:: Problem requirements ::
An exact reproduction of the lines below, from the first through the one with "a segundos para", is the whole answer; pictures have no place in it.

[Saved data entries]
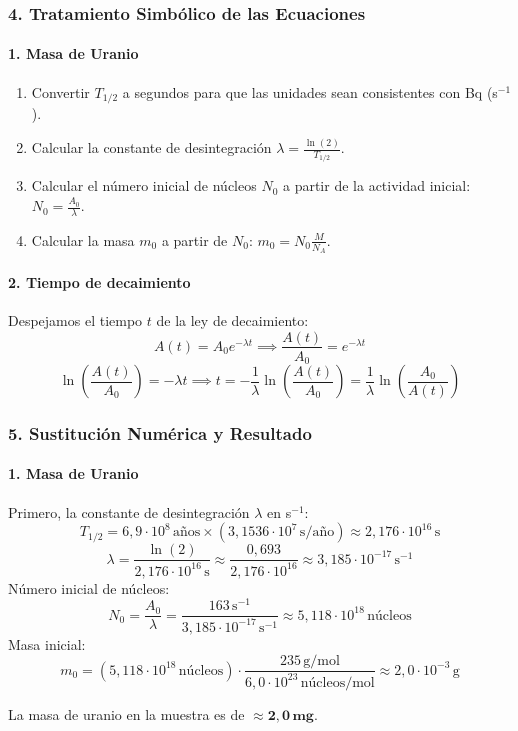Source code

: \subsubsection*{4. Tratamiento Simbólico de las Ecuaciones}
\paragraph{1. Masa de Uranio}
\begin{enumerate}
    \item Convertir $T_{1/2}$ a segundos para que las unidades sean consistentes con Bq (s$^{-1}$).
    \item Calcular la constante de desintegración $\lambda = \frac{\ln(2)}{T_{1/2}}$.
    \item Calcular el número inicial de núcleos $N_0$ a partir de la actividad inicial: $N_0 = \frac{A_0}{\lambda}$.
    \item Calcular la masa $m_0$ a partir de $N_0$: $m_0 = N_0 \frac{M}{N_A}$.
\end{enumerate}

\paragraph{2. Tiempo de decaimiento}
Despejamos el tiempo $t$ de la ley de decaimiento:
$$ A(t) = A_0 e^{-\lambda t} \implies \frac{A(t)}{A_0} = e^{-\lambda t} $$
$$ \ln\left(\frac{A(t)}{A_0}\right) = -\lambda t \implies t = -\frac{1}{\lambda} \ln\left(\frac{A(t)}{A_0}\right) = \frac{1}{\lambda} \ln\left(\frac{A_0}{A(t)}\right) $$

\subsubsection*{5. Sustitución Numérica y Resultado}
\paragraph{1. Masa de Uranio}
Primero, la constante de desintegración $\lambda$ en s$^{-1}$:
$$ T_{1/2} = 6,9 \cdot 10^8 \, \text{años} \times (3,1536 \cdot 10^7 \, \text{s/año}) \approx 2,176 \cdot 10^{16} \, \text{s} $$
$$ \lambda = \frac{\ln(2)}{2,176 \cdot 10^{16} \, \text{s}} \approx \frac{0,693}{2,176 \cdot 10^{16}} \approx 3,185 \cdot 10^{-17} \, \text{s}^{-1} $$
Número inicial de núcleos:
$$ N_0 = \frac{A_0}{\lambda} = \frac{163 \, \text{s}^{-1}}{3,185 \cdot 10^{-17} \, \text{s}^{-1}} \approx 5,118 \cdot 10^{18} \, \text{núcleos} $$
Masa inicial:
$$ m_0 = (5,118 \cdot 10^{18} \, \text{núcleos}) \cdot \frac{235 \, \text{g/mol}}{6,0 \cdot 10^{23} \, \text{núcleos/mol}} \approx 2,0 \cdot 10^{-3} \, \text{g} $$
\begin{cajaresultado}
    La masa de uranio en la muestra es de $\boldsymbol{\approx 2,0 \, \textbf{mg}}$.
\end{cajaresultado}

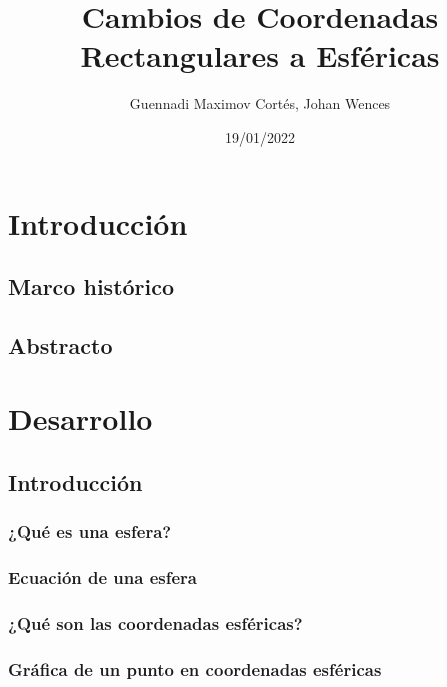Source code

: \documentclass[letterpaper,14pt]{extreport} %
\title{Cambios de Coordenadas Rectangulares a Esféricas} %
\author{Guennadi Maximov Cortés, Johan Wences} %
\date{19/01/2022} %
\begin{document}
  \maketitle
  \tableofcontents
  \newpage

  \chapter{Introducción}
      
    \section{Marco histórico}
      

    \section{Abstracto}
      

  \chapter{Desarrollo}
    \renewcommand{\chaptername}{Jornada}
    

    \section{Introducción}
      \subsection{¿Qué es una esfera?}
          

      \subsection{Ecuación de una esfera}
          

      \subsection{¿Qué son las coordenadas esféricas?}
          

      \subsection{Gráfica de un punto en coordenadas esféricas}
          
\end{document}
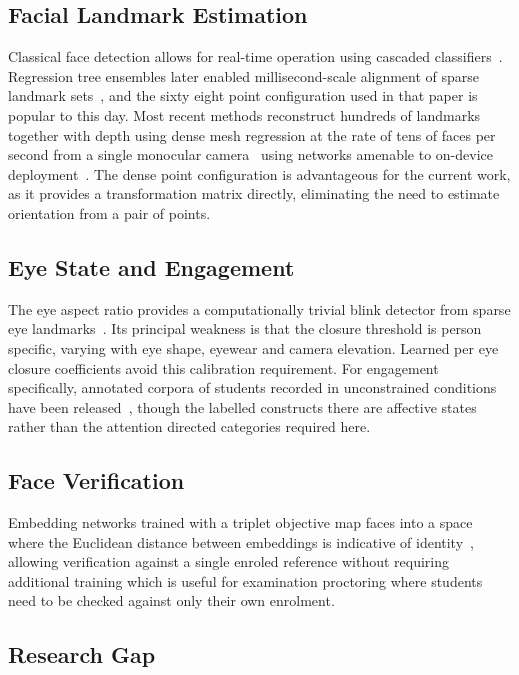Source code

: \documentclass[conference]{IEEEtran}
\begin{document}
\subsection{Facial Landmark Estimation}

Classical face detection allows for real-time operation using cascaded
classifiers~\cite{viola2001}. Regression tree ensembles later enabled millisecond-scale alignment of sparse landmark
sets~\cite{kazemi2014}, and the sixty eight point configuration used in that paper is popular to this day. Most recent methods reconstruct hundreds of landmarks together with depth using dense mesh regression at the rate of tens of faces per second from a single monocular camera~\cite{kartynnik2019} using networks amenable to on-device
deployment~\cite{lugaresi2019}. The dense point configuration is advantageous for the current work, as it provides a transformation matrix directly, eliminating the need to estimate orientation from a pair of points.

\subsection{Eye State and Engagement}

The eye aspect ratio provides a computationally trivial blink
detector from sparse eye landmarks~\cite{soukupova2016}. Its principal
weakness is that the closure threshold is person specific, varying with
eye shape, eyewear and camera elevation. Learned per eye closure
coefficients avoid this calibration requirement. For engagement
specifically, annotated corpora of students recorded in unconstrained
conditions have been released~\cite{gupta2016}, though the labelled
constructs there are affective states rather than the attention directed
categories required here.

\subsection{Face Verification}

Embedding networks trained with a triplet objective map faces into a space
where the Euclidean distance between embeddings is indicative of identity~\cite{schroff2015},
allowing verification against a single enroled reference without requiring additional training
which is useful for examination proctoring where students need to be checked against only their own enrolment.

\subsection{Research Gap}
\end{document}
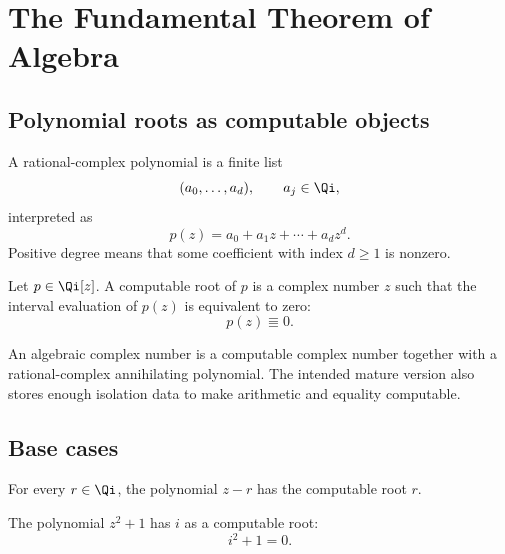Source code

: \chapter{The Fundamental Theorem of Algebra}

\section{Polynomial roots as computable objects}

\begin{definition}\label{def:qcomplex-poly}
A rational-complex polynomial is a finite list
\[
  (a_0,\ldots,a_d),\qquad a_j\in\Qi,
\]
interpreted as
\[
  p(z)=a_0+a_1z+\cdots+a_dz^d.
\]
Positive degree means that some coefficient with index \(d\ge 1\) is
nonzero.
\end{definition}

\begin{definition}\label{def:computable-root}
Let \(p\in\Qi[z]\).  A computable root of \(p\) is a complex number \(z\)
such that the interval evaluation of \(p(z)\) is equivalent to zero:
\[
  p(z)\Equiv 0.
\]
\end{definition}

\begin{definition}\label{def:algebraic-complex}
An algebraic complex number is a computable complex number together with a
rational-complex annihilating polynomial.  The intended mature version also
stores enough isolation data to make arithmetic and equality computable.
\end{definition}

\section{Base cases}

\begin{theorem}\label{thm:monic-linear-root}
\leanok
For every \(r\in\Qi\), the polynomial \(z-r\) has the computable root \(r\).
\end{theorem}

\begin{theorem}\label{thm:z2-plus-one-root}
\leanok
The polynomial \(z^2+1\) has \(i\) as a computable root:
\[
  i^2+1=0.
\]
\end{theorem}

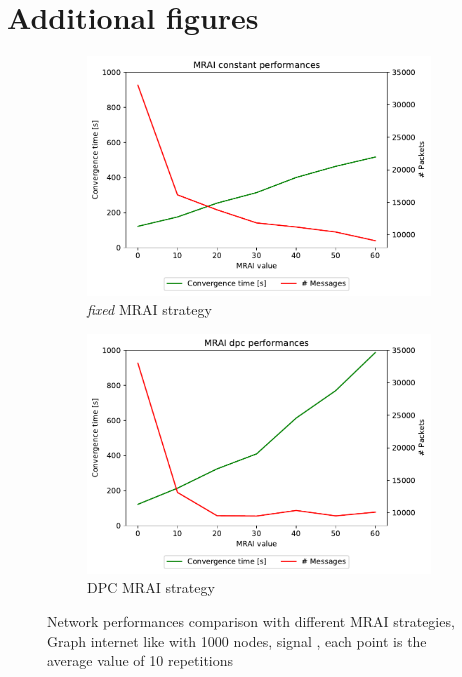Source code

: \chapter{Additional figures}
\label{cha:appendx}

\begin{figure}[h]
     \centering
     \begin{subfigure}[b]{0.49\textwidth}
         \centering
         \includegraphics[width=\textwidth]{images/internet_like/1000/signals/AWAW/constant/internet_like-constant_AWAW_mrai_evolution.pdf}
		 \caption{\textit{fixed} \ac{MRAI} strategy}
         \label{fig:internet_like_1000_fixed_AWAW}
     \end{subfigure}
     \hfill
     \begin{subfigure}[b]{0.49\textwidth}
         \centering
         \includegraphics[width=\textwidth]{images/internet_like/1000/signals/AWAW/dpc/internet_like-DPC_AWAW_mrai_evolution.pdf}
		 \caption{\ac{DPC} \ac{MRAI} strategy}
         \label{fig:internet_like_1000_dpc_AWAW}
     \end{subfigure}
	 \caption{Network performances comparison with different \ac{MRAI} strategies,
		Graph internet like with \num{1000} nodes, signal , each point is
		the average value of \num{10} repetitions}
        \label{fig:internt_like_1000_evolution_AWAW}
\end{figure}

:: Answer space ::
Source code

: \subsubsection*{4. Tratamiento Simbólico de las Ecuaciones}
\paragraph{1. Masa de Uranio}
\begin{enumerate}
    \item Convertir $T_{1/2}$ a segundos para que las unidades sean consistentes con Bq (s$^{-1}$).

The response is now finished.